Problem to solve: Copying exactly, give the lines in the material below from the one with "భోపాల్ | మధ్యప్రదేశ్ |" to the one with "పూర్ | ఉత్తరప్రదేశ్ |", ends included, and nothing besides.

Excerpted data:

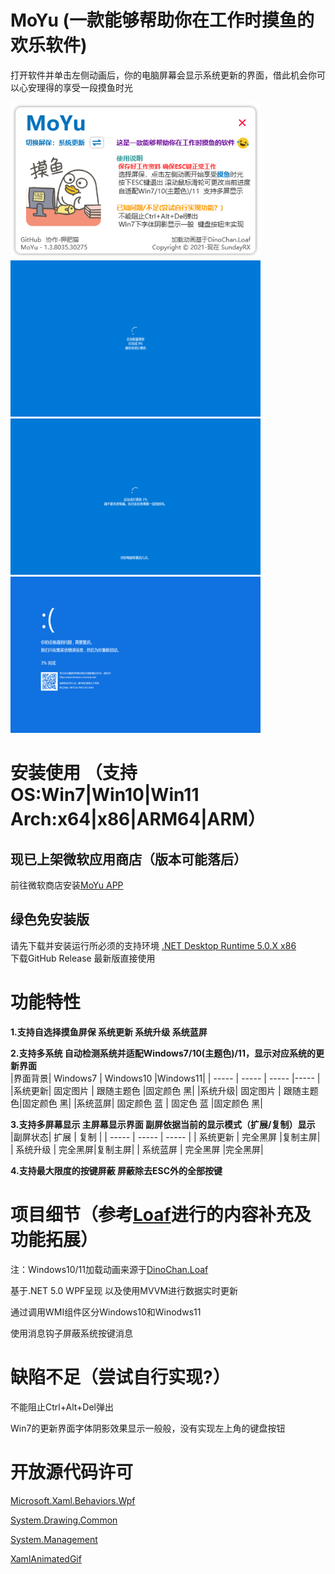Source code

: # MoYu (一款能够帮助你在工作时摸鱼的欢乐软件)
打开软件并单击左侧动画后，你的电脑屏幕会显示系统更新的界面，借此机会你可以心安理得的享受一段摸鱼时光  

<img width="400" height="250" src="/images/main.png"><img width="400" height="250" src="/images/win10update.png"/>
<img width="400" height="250" src="/images/win10upgrade.png"><img width="400" height="250" src="/images/win10crash.png"/>
# 安装使用 （支持OS:Win7|Win10|Win11 Arch:x64|x86|ARM64|ARM）
## 现已上架微软应用商店（版本可能落后）
前往微软商店安装[MoYu APP](https://www.microsoft.com/store/productId/9NBTJ8SZ31QF) 

## 绿色免安装版
 请先下载并安装运行所必须的支持环境 [.NET Desktop Runtime 5.0.X x86](https://dotnet.microsoft.com/en-us/download/dotnet/5.0/runtime)  
 下载GitHub Release 最新版直接使用

# 功能特性
**1.支持自选择摸鱼屏保 系统更新 系统升级 系统蓝屏**

**2.支持多系统 自动检测系统并适配Windows7/10(主题色)/11，显示对应系统的更新界面**  
|界面背景| Windows7 | Windows10 |Windows11|
| ----- | ----- | ----- |----- |
|系统更新| 固定图片 | 跟随主题色 |固定颜色 黑|
|系统升级| 固定图片 | 跟随主题色|固定颜色 黑|
|系统蓝屏| 固定颜色 蓝 | 固定色 蓝 |固定颜色 黑|
  
**3.支持多屏幕显示 主屏幕显示界面 副屏依据当前的显示模式（扩展/复制）显示**  
|副屏状态| 扩展 | 复制 |
| ----- | ----- | ----- |
| 系统更新 | 完全黑屏 |复制主屏|
| 系统升级 | 完全黑屏|复制主屏|
| 系统蓝屏 | 完全黑屏 |完全黑屏|
  
**4.支持最大限度的按键屏蔽 屏蔽除去ESC外的全部按键**  
  
# 项目细节（参考[Loaf](https://github.com/DinoChan/Loaf)进行的内容补充及功能拓展）

注：Windows10/11加载动画来源于[DinoChan.Loaf](https://github.com/DinoChan/Loaf) 
  
基于.NET 5.0 WPF呈现 以及使用MVVM进行数据实时更新  
  
通过调用WMI组件区分Windows10和Winodws11  
  
使用消息钩子屏蔽系统按键消息  
  
# 缺陷不足（尝试自行实现?）
不能阻止Ctrl+Alt+Del弹出  
  
Win7的更新界面字体阴影效果显示一般般，没有实现左上角的键盘按钮  

# 开放源代码许可
[Microsoft.Xaml.Behaviors.Wpf](https://github.com/Microsoft/XamlBehaviorsWpf) 

[System.Drawing.Common](https://dot.net) 

[System.Management](https://dot.net) 

[XamlAnimatedGif](https://github.com/XamlAnimatedGif/XamlAnimatedGif) 
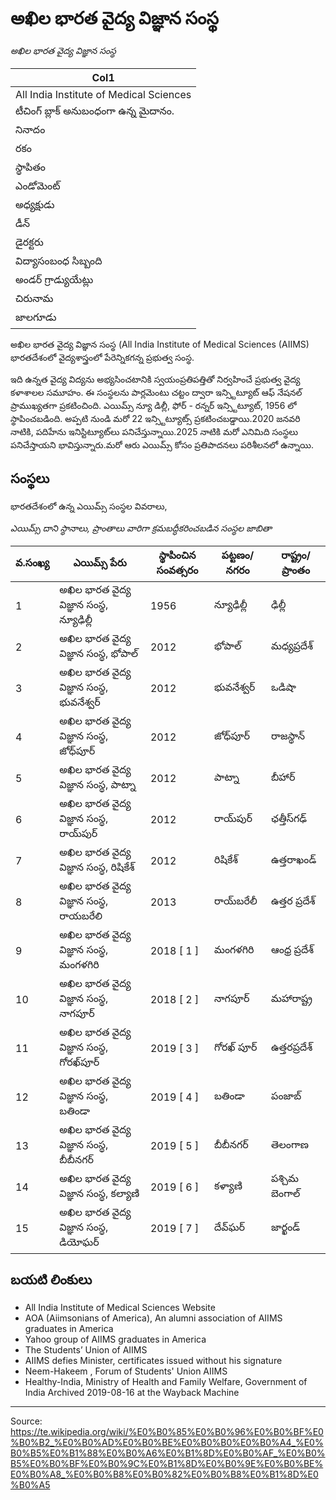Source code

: # అఖిల భారత వైద్య విజ్ఞాన సంస్థ

*అఖిల భారత వైద్య విజ్ఞాన సంస్థ*

| Col1 |
| --- |
| All India Institute of Medical Sciences |
| టీచింగ్ బ్లాక్ అనుబంధంగా ఉన్న మైదానం. |
| నినాదం |
| రకం |
| స్థాపితం |
| ఎండోమెంట్ |
| అధ్యక్షుడు |
| డీన్ |
| డైరక్టరు |
| విద్యాసంబంధ సిబ్బంది |
| అండర్ గ్రాడ్యుయేట్లు |
| చిరునామ |
| జాలగూడు |

అఖిల భారత వైద్య విజ్ఞాన సంస్థ (All India Institute of Medical Sciences (AIIMS) భారతదేశంలో వైద్యశాస్త్రంలో పేరెన్నికగన్న ప్రభుత్వ సంస్థ.

ఇది ఉన్నత వైద్య విద్యను అభ్యసించటానికి స్వయంప్రతిపత్తితో నిర్వహించే ప్రభుత్వ వైద్య కళాశాలల సమూహం. ఈ సంస్థలను పార్లమెంటు చట్టం ద్వారా ఇన్స్టిట్యూట్ ఆఫ్ నేషనల్ ప్రాముఖ్యతగా ప్రకటించింది. ఎయిమ్స్ న్యూ డిల్లీ, ఫోర్ - రన్నర్ ఇన్స్టిట్యూట్, 1956 లో స్థాపించబడింది. అప్పటి నుండి మరో 22 ఇన్స్టిట్యూట్స్ ప్రకటించబడ్డాయి.2020 జనవరి నాటికి, పదిహేను ఇనిస్టిట్యూట్‌లు పనిచేస్తున్నాయి.2025 నాటికి మరో ఎనిమిది సంస్థలు పనిచేస్తాయని భావిస్తున్నారు.మరో ఆరు ఎయిమ్స్ కోసం ప్రతిపాదనలు పరిశీలనలో ఉన్నాయి.

## సంస్థలు

భారతదేశంలో ఉన్న ఎయిమ్స్ సంస్థల వివరాలు,

*ఎయిమ్స్ దాని స్థానాలు, ప్రాంతాలు వారిగా క్రమబద్ధీకరించబడిన సంస్థల జాబితా*

| వ.సంఖ్య | ఎయిమ్స్ పేరు | స్థాపించిన సంవత్సరం | పట్టణం/నగరం | రాష్ట్రం/ప్రాంతం |
| --- | --- | --- | --- | --- |
| 1 | అఖిల భారత వైద్య విజ్ఞాన సంస్థ, న్యూఢిల్లీ | 1956 | న్యూఢిల్లీ | ఢిల్లీ |
| 2 | అఖిల భారత వైద్య విజ్ఞాన సంస్థ, భోపాల్ | 2012 | భోపాల్ | మధ్యప్రదేశ్ |
| 3 | అఖిల భారత వైద్య విజ్ఞాన సంస్థ, భువనేశ్వర్ | 2012 | భువనేశ్వర్ | ఒడిషా |
| 4 | అఖిల భారత వైద్య విజ్ఞాన సంస్థ, జోధ్‌పూర్ | 2012 | జోధ్‌పూర్ | రాజస్థాన్ |
| 5 | అఖిల భారత వైద్య విజ్ఞాన సంస్థ, పాట్నా | 2012 | పాట్నా | బీహార్ |
| 6 | అఖిల భారత వైద్య విజ్ఞాన సంస్థ, రాయ్‌పుర్ | 2012 | రాయ్‌పుర్ | ఛత్తీస్‌గఢ్ |
| 7 | అఖిల భారత వైద్య విజ్ఞాన సంస్థ, రిషికేశ్ | 2012 | రిషికేశ్ | ఉత్తరాఖండ్ |
| 8 | అఖిల భారత వైద్య విజ్ఞాన సంస్థ, రాయబరేలి | 2013 | రాయ్‌బరేలీ | ఉత్తర ప్రదేశ్ |
| 9 | అఖిల భారత వైద్య విజ్ఞాన సంస్థ, మంగళగిరి | 2018 [ 1 ] | మంగళగిరి | ఆంధ్ర ప్రదేశ్ |
| 10 | అఖిల భారత వైద్య విజ్ఞాన సంస్థ, నాగపూర్ | 2018 [ 2 ] | నాగపూర్ | మహారాష్ట్ర |
| 11 | అఖిల భారత వైద్య విజ్ఞాన సంస్థ, గోరఖ్‌పూర్ | 2019 [ 3 ] | గోరఖ్ పూర్ | ఉత్తరప్రదేశ్ |
| 12 | అఖిల భారత వైద్య విజ్ఞాన సంస్థ, బతిండా | 2019 [ 4 ] | బతిండా | పంజాబ్ |
| 13 | అఖిల భారత వైద్య విజ్ఞాన సంస్థ, బీబీనగర్ | 2019 [ 5 ] | బీబీనగర్ | తెలంగాణ |
| 14 | అఖిల భారత వైద్య విజ్ఞాన సంస్థ, కల్యాణి | 2019 [ 6 ] | కళ్యాణి | పశ్చిమ బెంగాల్ |
| 15 | అఖిల భారత వైద్య విజ్ఞాన సంస్థ, డియోఘర్ | 2019 [ 7 ] | దేవ్‌ఘర్ | జార్ఖండ్ |

## బయటి లింకులు

- All India Institute of Medical Sciences Website
- AOA (Aiimsonians of America), An alumni association of AIIMS graduates in America
- Yahoo group of AIIMS graduates in America
- The Students’ Union of AIIMS
- AIIMS defies Minister, certificates issued without his signature
- Neem-Hakeem , Forum of Students' Union AIIMS
- Healthy-India, Ministry of Health and Family Welfare, Government of India Archived 2019-08-16 at the Wayback Machine

---
Source: https://te.wikipedia.org/wiki/%E0%B0%85%E0%B0%96%E0%B0%BF%E0%B0%B2_%E0%B0%AD%E0%B0%BE%E0%B0%B0%E0%B0%A4_%E0%B0%B5%E0%B1%88%E0%B0%A6%E0%B1%8D%E0%B0%AF_%E0%B0%B5%E0%B0%BF%E0%B0%9C%E0%B1%8D%E0%B0%9E%E0%B0%BE%E0%B0%A8_%E0%B0%B8%E0%B0%82%E0%B0%B8%E0%B1%8D%E0%B0%A5
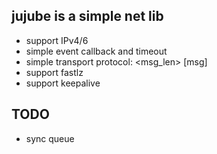 ## jujube is a simple net lib
- support IPv4/6
- simple event callback and timeout
- simple transport protocol: <msg_len> [msg]
- support fastlz
- support keepalive

## TODO
- sync queue

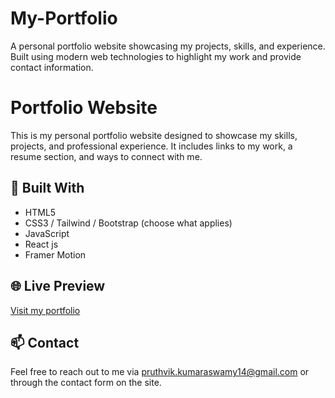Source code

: # My-Portfolio
A personal portfolio website showcasing my projects, skills, and experience. Built using modern web technologies to highlight my work and provide contact information.


# Portfolio Website

This is my personal portfolio website designed to showcase my skills, projects, and professional experience. It includes links to my work, a resume section, and ways to connect with me.

## 🚀 Built With
- HTML5
- CSS3 / Tailwind / Bootstrap (choose what applies)
- JavaScript
- React js
- Framer Motion
  

## 🌐 Live Preview
[Visit my portfolio](https://yourwebsite.com)

## 📫 Contact
Feel free to reach out to me via [pruthvik.kumaraswamy14@gmail.com](mailto:pruthvik.kumaraswamy14@gmail.com) or through the contact form on the site.
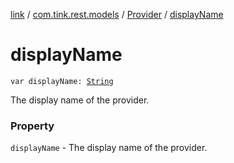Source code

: [link](../../index.md) / [com.tink.rest.models](../index.md) / [Provider](index.md) / [displayName](./display-name.md)

# displayName

`var displayName: `[`String`](https://kotlinlang.org/api/latest/jvm/stdlib/kotlin/-string/index.html)

The display name of the provider.

### Property

`displayName` - The display name of the provider.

Worked solution:
| 2 | అఖిల భారత వైద్య విజ్ఞాన సంస్థ, భోపాల్ | 2012 | భోపాల్ | మధ్యప్రదేశ్ |
| 3 | అఖిల భారత వైద్య విజ్ఞాన సంస్థ, భువనేశ్వర్ | 2012 | భువనేశ్వర్ | ఒడిషా |
| 4 | అఖిల భారత వైద్య విజ్ఞాన సంస్థ, జోధ్‌పూర్ | 2012 | జోధ్‌పూర్ | రాజస్థాన్ |
| 5 | అఖిల భారత వైద్య విజ్ఞాన సంస్థ, పాట్నా | 2012 | పాట్నా | బీహార్ |
| 6 | అఖిల భారత వైద్య విజ్ఞాన సంస్థ, రాయ్‌పుర్ | 2012 | రాయ్‌పుర్ | ఛత్తీస్‌గఢ్ |
| 7 | అఖిల భారత వైద్య విజ్ఞాన సంస్థ, రిషికేశ్ | 2012 | రిషికేశ్ | ఉత్తరాఖండ్ |
| 8 | అఖిల భారత వైద్య విజ్ఞాన సంస్థ, రాయబరేలి | 2013 | రాయ్‌బరేలీ | ఉత్తర ప్రదేశ్ |
| 9 | అఖిల భారత వైద్య విజ్ఞాన సంస్థ, మంగళగిరి | 2018 [ 1 ] | మంగళగిరి | ఆంధ్ర ప్రదేశ్ |
| 10 | అఖిల భారత వైద్య విజ్ఞాన సంస్థ, నాగపూర్ | 2018 [ 2 ] | నాగపూర్ | మహారాష్ట్ర |
| 11 | అఖిల భారత వైద్య విజ్ఞాన సంస్థ, గోరఖ్‌పూర్ | 2019 [ 3 ] | గోరఖ్ పూర్ | ఉత్తరప్రదేశ్ |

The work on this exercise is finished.